### EXERCISE INPUT
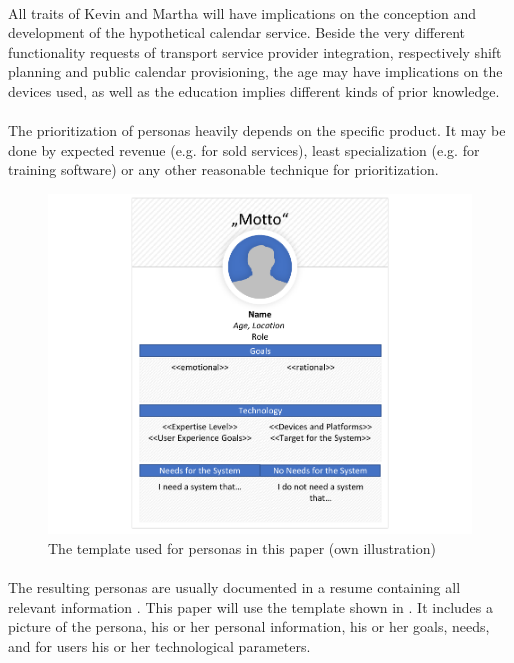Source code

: \paragraph{} All traits of Kevin and Martha will have implications on the conception and development of the hypothetical calendar service. Beside the very different functionality requests of transport service provider integration, respectively shift planning and public calendar provisioning, the age may have implications on the devices used, as well as the education implies different kinds of prior knowledge. 

\paragraph{} The prioritization of personas heavily depends on the specific product. It may be done by expected revenue (e.g. for sold services), least specialization (e.g. for training software) or any other reasonable technique for prioritization.

\begin{figure}[H]
    \centering
    \includegraphics[width=\textwidth]{img/PersonaTemplate.pdf}
    \caption[Template for Personas]{The template used for personas in this paper (own illustration)}
    \label{fig:persTemp}
\end{figure}

\paragraph{} The resulting personas are usually documented in a resume containing all relevant information \parencites[cf.][40]{Robier.2016}[cf.][]{Platt.2016}. This paper will use the template shown in . It includes a picture of the persona, his or her personal information, his or her goals, needs, and for users his or her technological parameters.


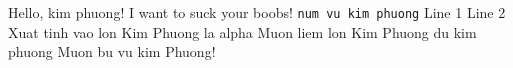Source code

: Hello, kim phuong! I want to suck your boobs!
\texttt{num vu kim phuong}
Line 1
Line 2
Xuat tinh vao lon Kim Phuong
\alpha la alpha \beta Muon liem lon Kim Phuong
\alpha du kim phuong
Muon bu vu kim Phuong!
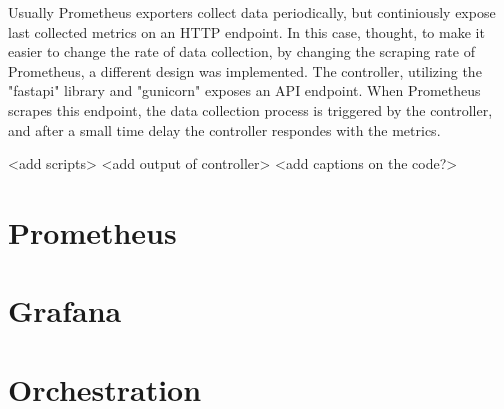 Usually Prometheus exporters collect data periodically, but continiously expose last collected metrics on an HTTP endpoint. In this case, thought, to make it easier to change the rate of data collection, by changing the scraping rate of Prometheus, a different design was implemented. The controller, utilizing the "fastapi" library and "gunicorn" exposes an API endpoint. When Prometheus scrapes this endpoint, the data collection process is triggered by the controller, and after a small time delay the controller respondes with the metrics. 

<add scripts>
<add output of controller>
<add captions on the code?>

\section{Prometheus}

\section{Grafana}

\section{Orchestration}
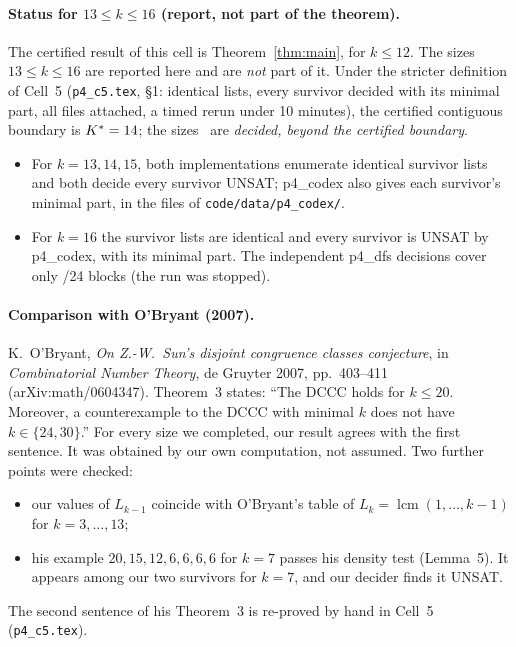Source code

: \documentclass[11pt]{article}
\theoremstyle{definition}
\theoremstyle{remark}
\begin{document}
\paragraph{Status for $13\le k\le16$ (report, not part of the theorem).}{\sloppy The certified result
of this cell is Theorem~\ref{thm:main}, for $k\le12$. The sizes $13\le k\le16$ are reported here
and are \emph{not} part of it. Under the stricter definition of Cell~5 (\texttt{p4\_c5.tex},
\S1: identical lists, every survivor decided with its minimal part, all files attached, a timed
rerun under 10 minutes), the certified contiguous boundary is $K^\ast=\Kstar$; the sizes
\Beyond\ are \emph{decided, beyond the certified boundary}.\par}
\begin{itemize}
\item For $k=13,14,15$, both implementations enumerate identical survivor lists and both decide
  every survivor UNSAT; p4\_codex also gives each survivor's minimal part, in the files of
  \texttt{code/data/p4\_codex/}.
\item For $k=16$ the survivor lists are identical and every survivor is UNSAT by p4\_codex, with
  its minimal part. The independent p4\_dfs decisions cover only \kXVIblocks/24 blocks (the run
  was stopped).
\end{itemize}

\paragraph{Comparison with O'Bryant (2007).}
K.\ O'Bryant, \emph{On Z.-W.\ Sun's disjoint congruence classes conjecture}, in \emph{Combinatorial
Number Theory}, de Gruyter 2007, pp.~403--411 (arXiv:math/0604347). Theorem~3 states: ``The DCCC
holds for $k\le20$. Moreover, a counterexample to the DCCC with minimal $k$ does not have
$k\in\{24,30\}$.'' For every size we completed, our result agrees with the first sentence. It was
obtained by our own computation, not assumed. Two further points were checked:
\begin{itemize}
\item our values of $L_{k-1}$ coincide with O'Bryant's table of $L_k=\operatorname{lcm}(1,\dots,k-1)$
  for $k=3,\dots,13$;
\item his example $20,15,12,6,6,6,6$ for $k=7$ passes his density test (Lemma~5). It appears
  among our two survivors for $k=7$, and our decider finds it UNSAT.
\end{itemize}
The second sentence of his Theorem~3 is re-proved by hand in Cell~5 (\texttt{p4\_c5.tex}).
\end{document}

### THE TASK
Determine how many lines in the preceding records include the word "UNSAT". The answer is that number alone.

### WRITTEN ANSWER
3